- 1/2 cup (125 mL) butter, softened
- 1/2 cup (125 mL) packed brown sugar
- 1 tsp (5 mL) vanilla
- 11/4 cups (300 mL) Five Roses All Purpose Flour
- 11/2 tsp (7 mL) baking powder
- 1/2 tsp (2 mL) baking soda
- 1/2 tsp (2 mL) nutmeg
- Pinch salt
- 3/4 cup (175 mL) chopped dates
- 1/2 cup (125 mL) milk
- 3 egg whites
- 2 tbsp butter
- 1/2 cup raw or brown sugar
- 1/4 cup cream
- 1 tbsp corn syrup
- 1 tbsp raw honey
Beat butter with sugar until light and fluffy. Stir in vanilla. Combine flour, baking powder, baking soda, nutmeg and salt; stir in dates. Add to butter mixture alternately with milk, beating well after each addition.
Beat egg whites until stiff peaks form. Stir a dollop of the egg whites into the batter; gently fold in remaining whites until batter is only slightly streaky.
Scrape batter into eight 1/2 cup (125 mL) buttered ovenproof custard cups (filling two thirds full) or a well buttered 6-cups (1.5 L) heat-proof bowl. Cover cups with buttered foil.
Place puddings in roasting pan or Dutch oven; pour in enough boiling water to come halfway up sides of cups.

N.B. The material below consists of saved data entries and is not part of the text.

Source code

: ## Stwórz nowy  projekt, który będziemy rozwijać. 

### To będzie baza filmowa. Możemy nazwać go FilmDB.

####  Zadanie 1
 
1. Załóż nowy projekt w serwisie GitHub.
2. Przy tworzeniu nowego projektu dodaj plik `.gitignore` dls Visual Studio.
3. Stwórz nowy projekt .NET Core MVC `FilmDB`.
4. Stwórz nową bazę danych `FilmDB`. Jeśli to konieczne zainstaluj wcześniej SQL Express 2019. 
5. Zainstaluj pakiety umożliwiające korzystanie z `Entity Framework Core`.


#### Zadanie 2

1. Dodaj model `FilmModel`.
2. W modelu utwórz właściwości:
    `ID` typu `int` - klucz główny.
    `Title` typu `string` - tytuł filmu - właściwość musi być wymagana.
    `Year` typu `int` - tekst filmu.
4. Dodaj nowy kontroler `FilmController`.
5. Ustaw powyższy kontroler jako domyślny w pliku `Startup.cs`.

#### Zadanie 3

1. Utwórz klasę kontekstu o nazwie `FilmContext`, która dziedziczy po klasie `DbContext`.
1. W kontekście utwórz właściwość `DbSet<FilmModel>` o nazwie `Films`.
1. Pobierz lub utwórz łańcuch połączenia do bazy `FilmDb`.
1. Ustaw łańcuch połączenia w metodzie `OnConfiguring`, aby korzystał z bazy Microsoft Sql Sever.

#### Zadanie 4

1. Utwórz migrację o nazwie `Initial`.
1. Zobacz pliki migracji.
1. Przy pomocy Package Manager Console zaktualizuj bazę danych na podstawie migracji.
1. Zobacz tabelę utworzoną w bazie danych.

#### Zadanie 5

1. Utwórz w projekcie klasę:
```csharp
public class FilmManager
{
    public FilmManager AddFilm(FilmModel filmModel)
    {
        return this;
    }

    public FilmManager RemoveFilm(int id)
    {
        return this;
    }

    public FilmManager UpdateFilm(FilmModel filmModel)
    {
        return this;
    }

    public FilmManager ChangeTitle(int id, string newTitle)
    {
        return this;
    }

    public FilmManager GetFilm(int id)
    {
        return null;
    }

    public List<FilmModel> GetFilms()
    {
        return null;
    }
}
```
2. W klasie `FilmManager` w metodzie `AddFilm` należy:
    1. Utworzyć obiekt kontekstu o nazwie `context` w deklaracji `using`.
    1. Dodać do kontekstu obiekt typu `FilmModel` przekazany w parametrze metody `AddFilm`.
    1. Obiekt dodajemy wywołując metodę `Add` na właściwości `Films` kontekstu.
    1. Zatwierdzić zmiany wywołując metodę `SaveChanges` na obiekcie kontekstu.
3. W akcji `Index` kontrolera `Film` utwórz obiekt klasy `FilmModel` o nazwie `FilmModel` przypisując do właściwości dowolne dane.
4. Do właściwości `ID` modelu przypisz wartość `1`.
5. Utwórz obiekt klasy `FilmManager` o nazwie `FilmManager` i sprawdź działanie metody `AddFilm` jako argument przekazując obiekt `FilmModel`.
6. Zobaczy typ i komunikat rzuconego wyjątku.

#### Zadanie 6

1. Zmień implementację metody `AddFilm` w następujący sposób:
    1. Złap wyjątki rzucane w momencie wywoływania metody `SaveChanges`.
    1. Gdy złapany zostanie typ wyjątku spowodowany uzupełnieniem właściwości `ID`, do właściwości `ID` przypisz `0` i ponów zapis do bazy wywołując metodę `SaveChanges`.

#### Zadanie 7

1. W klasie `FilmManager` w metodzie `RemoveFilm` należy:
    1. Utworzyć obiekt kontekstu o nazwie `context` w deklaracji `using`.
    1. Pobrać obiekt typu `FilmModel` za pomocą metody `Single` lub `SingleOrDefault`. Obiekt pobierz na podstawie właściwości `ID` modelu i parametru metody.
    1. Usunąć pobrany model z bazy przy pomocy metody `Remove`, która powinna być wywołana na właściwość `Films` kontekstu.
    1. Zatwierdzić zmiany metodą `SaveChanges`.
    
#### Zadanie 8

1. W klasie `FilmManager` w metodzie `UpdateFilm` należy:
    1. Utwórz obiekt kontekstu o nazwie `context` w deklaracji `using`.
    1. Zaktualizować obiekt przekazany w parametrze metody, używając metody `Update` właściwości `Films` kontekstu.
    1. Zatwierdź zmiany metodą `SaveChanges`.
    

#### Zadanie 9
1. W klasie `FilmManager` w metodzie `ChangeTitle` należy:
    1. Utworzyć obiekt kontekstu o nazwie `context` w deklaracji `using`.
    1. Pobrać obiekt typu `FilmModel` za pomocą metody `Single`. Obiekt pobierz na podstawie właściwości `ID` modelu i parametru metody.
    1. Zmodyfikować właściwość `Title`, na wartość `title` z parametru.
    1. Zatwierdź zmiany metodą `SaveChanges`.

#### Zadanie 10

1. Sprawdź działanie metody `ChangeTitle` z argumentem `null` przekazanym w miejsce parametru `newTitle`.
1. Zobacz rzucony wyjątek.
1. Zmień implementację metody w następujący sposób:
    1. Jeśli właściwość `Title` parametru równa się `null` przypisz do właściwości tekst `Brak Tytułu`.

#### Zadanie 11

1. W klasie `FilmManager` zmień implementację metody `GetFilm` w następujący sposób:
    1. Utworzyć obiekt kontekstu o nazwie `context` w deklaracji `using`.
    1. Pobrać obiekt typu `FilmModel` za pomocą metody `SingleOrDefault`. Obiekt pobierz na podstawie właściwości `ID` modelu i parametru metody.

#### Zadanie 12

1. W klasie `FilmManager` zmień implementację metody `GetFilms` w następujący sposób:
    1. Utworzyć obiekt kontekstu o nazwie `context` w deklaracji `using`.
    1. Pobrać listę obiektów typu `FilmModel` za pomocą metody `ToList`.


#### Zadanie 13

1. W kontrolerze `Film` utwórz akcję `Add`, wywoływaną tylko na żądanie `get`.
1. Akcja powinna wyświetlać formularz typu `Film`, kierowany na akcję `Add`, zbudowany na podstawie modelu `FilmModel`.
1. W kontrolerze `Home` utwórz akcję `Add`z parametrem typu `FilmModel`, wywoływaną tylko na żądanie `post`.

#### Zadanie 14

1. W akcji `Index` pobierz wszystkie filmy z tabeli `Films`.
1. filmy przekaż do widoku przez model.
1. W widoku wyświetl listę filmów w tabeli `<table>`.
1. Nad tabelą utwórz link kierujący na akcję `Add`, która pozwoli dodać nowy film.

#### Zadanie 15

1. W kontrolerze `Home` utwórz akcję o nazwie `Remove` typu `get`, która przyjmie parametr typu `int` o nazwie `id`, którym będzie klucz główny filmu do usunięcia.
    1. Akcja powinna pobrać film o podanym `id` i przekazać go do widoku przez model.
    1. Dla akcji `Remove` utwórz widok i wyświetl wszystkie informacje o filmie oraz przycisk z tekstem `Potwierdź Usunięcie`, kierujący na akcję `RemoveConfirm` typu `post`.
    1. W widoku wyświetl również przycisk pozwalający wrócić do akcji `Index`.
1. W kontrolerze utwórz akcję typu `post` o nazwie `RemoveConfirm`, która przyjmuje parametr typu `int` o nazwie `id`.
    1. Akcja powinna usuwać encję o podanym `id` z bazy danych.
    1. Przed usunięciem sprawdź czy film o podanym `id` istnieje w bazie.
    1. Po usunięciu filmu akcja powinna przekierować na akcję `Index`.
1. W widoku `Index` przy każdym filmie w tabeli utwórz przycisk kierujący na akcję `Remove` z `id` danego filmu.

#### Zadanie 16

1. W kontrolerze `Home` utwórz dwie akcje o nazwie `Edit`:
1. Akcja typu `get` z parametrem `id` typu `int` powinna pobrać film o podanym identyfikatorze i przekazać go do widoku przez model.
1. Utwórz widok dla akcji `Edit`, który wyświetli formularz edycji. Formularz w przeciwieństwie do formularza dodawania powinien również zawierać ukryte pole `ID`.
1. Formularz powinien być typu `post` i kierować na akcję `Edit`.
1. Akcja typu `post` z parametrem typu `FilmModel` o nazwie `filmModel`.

Bake in 350 ºF (180 ºC) oven for 30 to 35 minutes (or 50 to 55 minutes for large pudding) or until firm and a tester inserted in centre comes out clean.
Turn out puddings and poke deeply all over with the tip of a chopstick. Pour enough sauce over pudding to fill holes completely.
Serve warm with additional sauce and ice cream, if desired.
Melt butter in a small saucepan. Stir in brown sugar, honey, cream and corn syrup. Cook and stir, over low heat, until mixture just comes to a boil. Cool slightly. Serve warm.
Makes about 1 1/2 cups.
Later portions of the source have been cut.